Entries provided
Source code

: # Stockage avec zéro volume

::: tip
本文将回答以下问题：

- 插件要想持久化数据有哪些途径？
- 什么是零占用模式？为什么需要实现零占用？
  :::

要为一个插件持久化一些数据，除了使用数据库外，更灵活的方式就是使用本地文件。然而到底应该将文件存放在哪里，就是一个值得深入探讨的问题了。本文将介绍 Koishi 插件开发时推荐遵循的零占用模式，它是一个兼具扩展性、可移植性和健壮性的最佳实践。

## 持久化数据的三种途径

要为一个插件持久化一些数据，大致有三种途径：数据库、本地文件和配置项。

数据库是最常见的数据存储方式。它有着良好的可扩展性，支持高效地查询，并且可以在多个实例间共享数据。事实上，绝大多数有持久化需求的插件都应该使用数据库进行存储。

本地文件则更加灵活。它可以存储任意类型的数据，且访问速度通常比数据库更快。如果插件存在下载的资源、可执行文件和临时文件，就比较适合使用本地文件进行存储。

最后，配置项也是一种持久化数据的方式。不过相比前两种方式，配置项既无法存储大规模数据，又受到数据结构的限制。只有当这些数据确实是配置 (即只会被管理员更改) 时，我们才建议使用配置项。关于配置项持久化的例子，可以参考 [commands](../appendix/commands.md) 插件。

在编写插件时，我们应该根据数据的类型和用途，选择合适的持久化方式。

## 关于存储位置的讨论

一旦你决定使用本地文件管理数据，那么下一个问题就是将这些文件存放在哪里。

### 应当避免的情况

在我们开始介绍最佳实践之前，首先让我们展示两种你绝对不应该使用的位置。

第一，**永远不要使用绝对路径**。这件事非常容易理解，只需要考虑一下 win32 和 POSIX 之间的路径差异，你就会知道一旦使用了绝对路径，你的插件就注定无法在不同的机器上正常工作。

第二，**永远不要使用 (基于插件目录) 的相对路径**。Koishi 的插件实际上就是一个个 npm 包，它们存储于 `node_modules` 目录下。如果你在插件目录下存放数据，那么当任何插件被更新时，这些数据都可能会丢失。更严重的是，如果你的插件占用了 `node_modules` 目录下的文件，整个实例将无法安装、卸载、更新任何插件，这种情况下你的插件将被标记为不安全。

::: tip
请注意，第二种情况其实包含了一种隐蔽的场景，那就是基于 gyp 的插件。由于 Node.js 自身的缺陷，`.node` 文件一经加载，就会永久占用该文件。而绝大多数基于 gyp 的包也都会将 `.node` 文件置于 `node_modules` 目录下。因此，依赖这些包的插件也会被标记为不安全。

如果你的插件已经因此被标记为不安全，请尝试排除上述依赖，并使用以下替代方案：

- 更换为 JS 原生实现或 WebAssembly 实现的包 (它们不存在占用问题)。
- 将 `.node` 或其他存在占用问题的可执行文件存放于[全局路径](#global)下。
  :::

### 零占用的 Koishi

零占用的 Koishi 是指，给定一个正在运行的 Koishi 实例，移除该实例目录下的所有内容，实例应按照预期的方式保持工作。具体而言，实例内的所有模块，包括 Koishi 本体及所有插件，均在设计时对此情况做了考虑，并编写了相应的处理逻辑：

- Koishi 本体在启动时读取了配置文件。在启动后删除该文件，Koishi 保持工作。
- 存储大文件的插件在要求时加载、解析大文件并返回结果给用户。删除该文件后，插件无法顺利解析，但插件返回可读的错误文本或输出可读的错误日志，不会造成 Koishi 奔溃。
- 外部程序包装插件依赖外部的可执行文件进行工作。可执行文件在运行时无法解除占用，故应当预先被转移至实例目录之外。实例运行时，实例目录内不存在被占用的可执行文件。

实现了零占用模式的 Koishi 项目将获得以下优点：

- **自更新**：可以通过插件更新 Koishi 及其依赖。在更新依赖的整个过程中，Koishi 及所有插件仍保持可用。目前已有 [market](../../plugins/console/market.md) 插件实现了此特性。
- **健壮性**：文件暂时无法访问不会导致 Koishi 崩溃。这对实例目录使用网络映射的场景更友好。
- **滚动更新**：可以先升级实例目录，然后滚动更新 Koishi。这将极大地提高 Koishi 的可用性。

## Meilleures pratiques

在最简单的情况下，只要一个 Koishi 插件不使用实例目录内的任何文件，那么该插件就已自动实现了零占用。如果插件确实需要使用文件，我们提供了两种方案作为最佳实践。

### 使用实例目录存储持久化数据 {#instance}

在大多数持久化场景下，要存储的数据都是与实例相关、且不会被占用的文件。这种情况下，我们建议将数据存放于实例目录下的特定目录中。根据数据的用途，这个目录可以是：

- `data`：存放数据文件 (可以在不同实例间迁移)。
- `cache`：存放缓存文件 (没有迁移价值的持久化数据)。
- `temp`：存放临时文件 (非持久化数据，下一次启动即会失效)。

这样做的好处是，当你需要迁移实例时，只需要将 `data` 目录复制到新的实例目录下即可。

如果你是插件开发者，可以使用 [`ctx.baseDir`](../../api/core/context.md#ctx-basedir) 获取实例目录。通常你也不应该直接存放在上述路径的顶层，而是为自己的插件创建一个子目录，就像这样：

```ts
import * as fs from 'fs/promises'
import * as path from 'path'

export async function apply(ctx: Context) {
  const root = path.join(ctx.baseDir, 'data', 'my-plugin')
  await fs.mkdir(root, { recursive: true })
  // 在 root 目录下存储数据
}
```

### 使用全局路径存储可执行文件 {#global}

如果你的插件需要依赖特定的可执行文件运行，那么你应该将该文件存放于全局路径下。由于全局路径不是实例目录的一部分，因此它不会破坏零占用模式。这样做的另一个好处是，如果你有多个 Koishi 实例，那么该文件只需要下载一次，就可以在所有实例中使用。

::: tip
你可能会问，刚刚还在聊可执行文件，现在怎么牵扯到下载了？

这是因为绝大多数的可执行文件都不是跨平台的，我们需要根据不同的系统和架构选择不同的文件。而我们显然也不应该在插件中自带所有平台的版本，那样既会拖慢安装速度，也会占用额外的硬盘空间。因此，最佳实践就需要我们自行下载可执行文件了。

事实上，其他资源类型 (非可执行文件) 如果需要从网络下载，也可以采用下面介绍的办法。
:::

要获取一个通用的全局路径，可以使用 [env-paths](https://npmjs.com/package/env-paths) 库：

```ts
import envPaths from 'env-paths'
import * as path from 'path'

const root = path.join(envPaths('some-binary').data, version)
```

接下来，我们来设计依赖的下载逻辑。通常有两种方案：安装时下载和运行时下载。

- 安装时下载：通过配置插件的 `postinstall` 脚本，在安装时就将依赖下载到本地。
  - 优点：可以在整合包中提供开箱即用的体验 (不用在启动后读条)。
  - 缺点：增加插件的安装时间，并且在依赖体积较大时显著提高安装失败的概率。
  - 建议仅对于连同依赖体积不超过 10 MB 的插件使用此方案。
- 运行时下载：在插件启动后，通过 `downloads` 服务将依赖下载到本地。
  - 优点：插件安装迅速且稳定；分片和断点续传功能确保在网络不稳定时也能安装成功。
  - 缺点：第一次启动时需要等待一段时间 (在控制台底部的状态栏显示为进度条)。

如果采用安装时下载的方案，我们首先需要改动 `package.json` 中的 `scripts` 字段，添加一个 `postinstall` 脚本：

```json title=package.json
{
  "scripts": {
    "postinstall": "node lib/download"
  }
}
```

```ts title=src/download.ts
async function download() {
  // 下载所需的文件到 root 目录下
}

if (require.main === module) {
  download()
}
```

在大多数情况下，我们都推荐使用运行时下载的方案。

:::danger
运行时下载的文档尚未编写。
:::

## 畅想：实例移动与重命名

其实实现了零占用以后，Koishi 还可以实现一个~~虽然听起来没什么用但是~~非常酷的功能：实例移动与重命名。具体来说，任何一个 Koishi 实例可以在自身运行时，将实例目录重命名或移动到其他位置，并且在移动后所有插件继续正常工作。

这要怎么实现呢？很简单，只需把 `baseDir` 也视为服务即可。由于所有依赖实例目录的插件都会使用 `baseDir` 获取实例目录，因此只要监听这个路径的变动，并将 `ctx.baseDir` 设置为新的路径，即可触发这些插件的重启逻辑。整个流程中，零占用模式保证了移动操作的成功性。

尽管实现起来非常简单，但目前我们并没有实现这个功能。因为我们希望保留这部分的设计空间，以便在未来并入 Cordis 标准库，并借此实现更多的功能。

What needs to be done
Each line of the entries above that has the word "data" is to be copied.

Solution below
- `data`：存放数据文件 (可以在不同实例间迁移)。
这样做的好处是，当你需要迁移实例时，只需要将 `data` 目录复制到新的实例目录下即可。
  const root = path.join(ctx.baseDir, 'data', 'my-plugin')
const root = path.join(envPaths('some-binary').data, version)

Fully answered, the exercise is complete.